El promotor coincide en que «llevar el peso de la voz y la guitarra» en el formato de trío que ha usado en las últimas décadas es agotador. «Acaba los conciertos destrozado porque lo entrega todo», subraya Iñigo Argomániz: «Yo le digo en broma que siempre ha sido un trabajador del rock y que, como tal, ahora que está a punto de cumplir 65 tacos va a jubilarse. Y él se descojona».

Iñigo Argomaniz
Iñigo Argomaniz

Por supuesto, parece poco probable que Rosendo vaya a sufrir el síndrome del jubilado que origina problemas de adaptación a quienes abandonan un trabajo después de tanto tiempo. Su retirada, apunta el promotor, no implica dejar la música totalmente: «Seguirá haciendo cosas que le apetezcan fuera del estándar del negocio, a otro ritmo o de otro modo», advierte Argomániz, que al poco tiempo de empezar a trabajar con el de Carabanchel le organizó una gira conjunta con Barricada y Aurora Beltrán. Aquella experiencia comenzó el 4 de abril de 2008 en el Velódromo de Anoeta de Donostia, en cuyo Victoria Eugenia también recaló el tour de teatros de 2012 que «marcó muy positivamente» a Rosendo: «Nos costó convencerle porque él estaba acostumbrado a otro tipo de recintos pero al final fue muy importante en su vida personal y profesional».

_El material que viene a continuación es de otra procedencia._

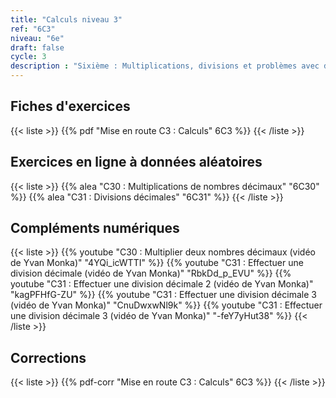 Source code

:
 ```yaml
---
title: "Calculs niveau 3"
ref: "6C3"
niveau: "6e"
draft: false
cycle: 3
description : "Sixième : Multiplications, divisions et problèmes avec des nombres décimaux"
---
```


<h2 class="ui horizontal divider header">Fiches d'exercices</h2>


{{< liste >}}
	{{% pdf "Mise en route C3 : Calculs" 6C3 %}}
{{< /liste >}}

<div class="ui hidden divider"></div>
<div class="ui hidden divider"></div>

<h2 class="ui horizontal divider header">Exercices en ligne à données aléatoires</h2>

{{< liste >}}
	{{% alea "C30 : Multiplications de nombres décimaux" "6C30" %}}
	{{% alea "C31 : Divisions décimales" "6C31" %}}
{{< /liste >}}

<div class="ui hidden divider"></div>
<div class="ui hidden divider"></div>

<h2 class="ui horizontal divider header">Compléments numériques</h2>

{{< liste >}}
	{{% youtube "C30 : Multiplier deux nombres décimaux (vidéo de Yvan Monka)" "4YQi_icWTTI" %}}
	{{% youtube "C31 : Effectuer une division décimale (vidéo de Yvan Monka)" "RbkDd_p_EVU" %}}
	{{% youtube "C31 : Effectuer une division décimale 2 (vidéo de Yvan Monka)" "kagPFHfG-ZU" %}}
	{{% youtube "C31 : Effectuer une division décimale 3 (vidéo de Yvan Monka)" "CnuDwxwNl9k" %}}
	{{% youtube "C31 : Effectuer une division décimale 3 (vidéo de Yvan Monka)" "-feY7yHut38" %}}
{{< /liste >}}


<div class="ui hidden divider"></div>
<div class="ui hidden divider"></div>

<h2 class="ui horizontal divider header">Corrections</h2>


{{< liste >}}
	{{% pdf-corr "Mise en route C3 : Calculs" 6C3 %}}
{{< /liste >}}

A su juicio, la mayor aportación del madrileño es haberse convertido en «padre de un estilo y una forma de entender la música», además de ser «un pionero del rock urbano en español» gracias a himnos como 'Maneras de vivir', 'Agradecido', 'Loco por incordiar' o 'Pan de higo'. Sin embargo, está convencido de que «su persona va a superar todo eso» porque su honradez y su honestidad son un «ejemplo para todos»: músicos, técnicos, mánagers, espectadores... «No hay más que ver el respeto con el que le trata la gente, es imposible no quererle y le vamos a echar mucho de menos», comenta el donostiarra sobre un artista que en la gira de despedida ofrecerá medio centenar de conciertos este año: el 15 de diciembre pasará por el BEC de Barakaldo y los días 22 y 23 serán sus últimas actuaciones en el Sant Jordi Club de Barcelona.